More people were likely to reduce their home heating than take shorter showers, SEAI study found.

Offering consumers financial incentives to cut down on their energy use “can backfire” and recent research has suggested framing campaigns around potential financial savings “had no effect” on people’s intentions to save energy.

Furthermore, a trial campaign on consumers’ energy saving behaviours showed they were “driven much more strongly by concern about climate change rather than concern about the cost of living”.

That’s according to the Sustainable Energy Authority of Ireland, which has developed a new policy guide on consumer energy saving behaviour through its in-house behavioural economics unit.

Within it are contained nuggets of research suggesting what resonates most with households and influences them to reduce their energy use.

The SEAI said the country’s need to move to clean, affordable and secure sources of energy is “greater than ever” as we enter 2023 “amidst an energy crisis, a cost-of-living crisis and a worsening climate crisis”.

Late last year, ESB Networks introduced a new scheme called the Beat the Peak initiative, which has offered incentives to consumers cut down their electricity usage at peak times.

Domestic customers who take part are sent direct messages suggesting ways to cut their energy usage. During “peak demand events”, customers will receive notifications advising them of measures to take and receive rewards for taking action.

The SEAI has said it has developed its new guide “aimed at anyone communicating with citizens to encourage energy consumption”.

It contains 14 recommendations, including case studies from this and other jurisdictions to back up its assertions.

One of them is to choose energy saving behaviours that are likely to have the highest impact and are most likely to resonate with people.

“For instance, an SEAI study from April 2022 that recorded people’s intentions to carry out various energy saving behaviours found that more people were likely to reduce their home heating than take shorter showers,” it said.

Messages that tell people they will lose money rather than gain money tend to be more effective, according to the SEAI.

The SEAI said while energy conservation is often framed around potential financial savings, evidence supporting the effectiveness of such incentives was “mixed”.

“Highlighting financial motivations for energy saving can backfire if people believe the potential savings will be low, “crowding out” intrinsic environmental motivations,” it said.

Other recommendations involve highlighting “positive social norms” and “appealing to people’s sense of social identity”.

The SEAI said: “Social norm messaging is more effective when it refers to the behaviour of members of a social group or community that the message recipient feels a part of.” 

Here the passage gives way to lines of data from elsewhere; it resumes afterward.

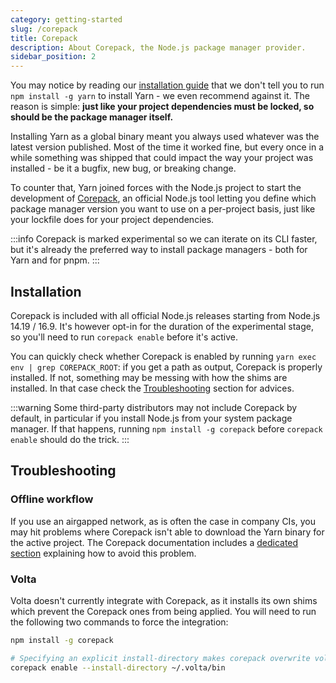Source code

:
 ```yaml
---
category: getting-started
slug: /corepack
title: Corepack
description: About Corepack, the Node.js package manager provider.
sidebar_position: 2
---
```


You may notice by reading our [installation guide](/getting-started/install) that we don't tell you to run `npm install -g yarn` to install Yarn - we even recommend against it. The reason is simple: **just like your project dependencies must be locked, so should be the package manager itself.**

Installing Yarn as a global binary meant you always used whatever was the latest version published. Most of the time it worked fine, but every once in a while something was shipped that could impact the way your project was installed - be it a bugfix, new bug, or breaking change.

To counter that, Yarn joined forces with the Node.js project to start the development of [Corepack](https://nodejs.org/api/corepack.html), an official Node.js tool letting you define which package manager version you want to use on a per-project basis, just like your lockfile does for your project dependencies.

:::info
Corepack is marked experimental so we can iterate on its CLI faster, but it's already the preferred way to install package managers - both for Yarn and for pnpm.
:::

## Installation

Corepack is included with all official Node.js releases starting from Node.js 14.19 / 16.9. It's however opt-in for the duration of the experimental stage, so you'll need to run `corepack enable` before it's active.

You can quickly check whether Corepack is enabled by running `yarn exec env | grep COREPACK_ROOT`: if you get a path as output, Corepack is properly installed. If not, something may be messing with how the shims are installed. In that case check the [Troubleshooting](/corepack#troubleshooting) section for advices.

:::warning
Some third-party distributors may not include Corepack by default, in particular if you install Node.js from your system package manager. If that happens, running `npm install -g corepack` before `corepack enable` should do the trick.
:::

## Troubleshooting

### Offline workflow

If you use an airgapped network, as is often the case in company CIs, you may hit problems where Corepack isn't able to download the Yarn binary for the active project. The Corepack documentation includes a [dedicated section](https://github.com/nodejs/corepack?tab=readme-ov-file#offline-workflow) explaining how to avoid this problem.

### Volta

Volta doesn't currently integrate with Corepack, as it installs its own shims which prevent the Corepack ones from being applied. You will need to run the following two commands to force the integration:

```bash
npm install -g corepack

# Specifying an explicit install-directory makes corepack overwrite volta's yarn shims, which is what we want
corepack enable --install-directory ~/.volta/bin
```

It pointed to an initiative to reduce water consumption in Norfolk in the UK, where placing an illustration of a windmill considered famous in that area led to double the sign-up for the programme than those who received a letter without the illustration.

It added, however, there are some limitations to its research and the cost-of-living dimension or the current energy crisis may require a different communication approach to help vulnerable households cope.